UN BESO DE LA VIRGEN

 


 

 

 

 

 

ME CURÉ MILAGROSAMENTE
CON EL AGUA DE LA GRUTA DE MASSABIELLE, LOURDES

Ha dicho el Papa Juan Pablo II recordando su peregrinación a Lourdes en l983: "Donde está la Virgen presente, allí abunda la gracia y allí se registra la curación del hombre: curación en el cuerpo y en el espíritu".
De estas palabras del Papa nos da testimonio ERNEST JUNQUÉ TORT, al que devolvió la vida la Virgen María en sus tiernos años. Reproducimos sus palabras trasmitidas en una conversación con nuestro Consiliario.

 

Era el mes de julio de l963, cuando contaba yo solamente siete meses. De repente se me presentaron los terribles síntomas de una enfermedad que parecía desconocida. Luego se diagnosticaría como leucemia. ¡Dios mío, leucemia a mis siete meses! Entre tanto la medicación nada conseguía en mi pequeño y débil cuerpo. El mal avanzaba. Cada vez estaba peor. Finalmente al comprobar que los tratamientos médicos nada conseguían para detener el avance del mal, el Dr. Pedrerol, muy buen médico pediatra de Vilafranca, que llevaba mi caso, les dijo a mis padres que hicieran el esfuerzo de llevarme a Barcelona, para que las eminencias del Hospital Clínico de aquella ciudad tal vez encontraran una solución a mi enfermedad y recobrara la salud.

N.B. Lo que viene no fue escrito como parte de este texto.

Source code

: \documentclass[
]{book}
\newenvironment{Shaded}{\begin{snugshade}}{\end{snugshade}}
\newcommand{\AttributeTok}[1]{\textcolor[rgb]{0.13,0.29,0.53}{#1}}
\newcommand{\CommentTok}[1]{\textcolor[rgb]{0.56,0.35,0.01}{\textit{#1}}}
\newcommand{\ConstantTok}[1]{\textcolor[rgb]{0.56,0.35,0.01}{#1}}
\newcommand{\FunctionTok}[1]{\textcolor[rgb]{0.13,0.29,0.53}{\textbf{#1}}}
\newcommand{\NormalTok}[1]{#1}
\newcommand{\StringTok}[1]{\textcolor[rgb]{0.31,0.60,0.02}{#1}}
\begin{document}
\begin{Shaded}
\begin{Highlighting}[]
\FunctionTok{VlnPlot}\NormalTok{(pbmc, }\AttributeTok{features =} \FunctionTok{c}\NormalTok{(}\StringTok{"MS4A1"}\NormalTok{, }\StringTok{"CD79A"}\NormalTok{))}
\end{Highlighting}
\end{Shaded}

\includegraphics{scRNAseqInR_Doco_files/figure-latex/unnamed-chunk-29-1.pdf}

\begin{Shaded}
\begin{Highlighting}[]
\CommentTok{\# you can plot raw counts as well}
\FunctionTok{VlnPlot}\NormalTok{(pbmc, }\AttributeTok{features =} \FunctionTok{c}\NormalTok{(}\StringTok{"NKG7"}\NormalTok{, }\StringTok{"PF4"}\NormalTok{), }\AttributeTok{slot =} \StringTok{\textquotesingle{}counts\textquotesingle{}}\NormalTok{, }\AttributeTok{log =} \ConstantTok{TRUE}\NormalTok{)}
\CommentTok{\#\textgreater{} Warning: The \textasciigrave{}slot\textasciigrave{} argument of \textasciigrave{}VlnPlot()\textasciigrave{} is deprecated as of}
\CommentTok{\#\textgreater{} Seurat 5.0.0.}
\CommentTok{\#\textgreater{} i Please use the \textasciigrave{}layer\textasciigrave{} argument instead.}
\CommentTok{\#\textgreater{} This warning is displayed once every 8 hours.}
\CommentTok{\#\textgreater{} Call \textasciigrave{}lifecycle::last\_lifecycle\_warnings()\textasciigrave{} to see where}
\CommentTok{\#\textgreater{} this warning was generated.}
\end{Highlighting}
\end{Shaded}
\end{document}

Trasladado urgentemente al Clínico de Barcelona, comenzaron los doctores de aquel centro una larga serie de pruebas para dictar seguros qué enfermedad tenía y el proceso necesario para mi curación. Los resultados fueron fatales. No había posibilidad alguna de curación. Efectivamente la leucemia me consumía. Cada día que pasaba en el Hospital Clínico se arruinaba más mi pequeño organismo de siete meses. Mis padres,

que eran y son unos modestos agricultores –mi padre pastor, que conoce todos los caminos de la montaña y aun del llano de Tarragona– y que nunca se habían visto en un problema semejante pasaron unos días de angustia. ¡Cuánto debo a la bondad de mis padres y a su sacrificio! El caso es que tenían que vivir en Barcelona a mi lado, y entrar en unos gastos muy superiores a lo que ellos podían. Ahora comprendo lo que son los padres con los hijos antes de que tengamos conocimiento. Siguieron las pruebas y al final le dijeron claramente a mi padre, que no había remedio humano y que necesariamente moriría en pocas horas. Parecía un pequeño cadáver como esos que se ven hoy de los pobres países donde se mueren niños de pura hambre. Mi pobre cuerpo –me dicen mis padres– tenía solamente un hilo de vida. Los médicos aconsejaron a mis padres que ya no se movieran de Barcelona y que si querían llevarme a enterrar a mi pueblo, que podrían hacerlo a las pocas horas. Viajar en este estado era obligarme a morir en el viaje de regreso. Yo, Ernesto, me moría sin remisión a mis siete meses de vida.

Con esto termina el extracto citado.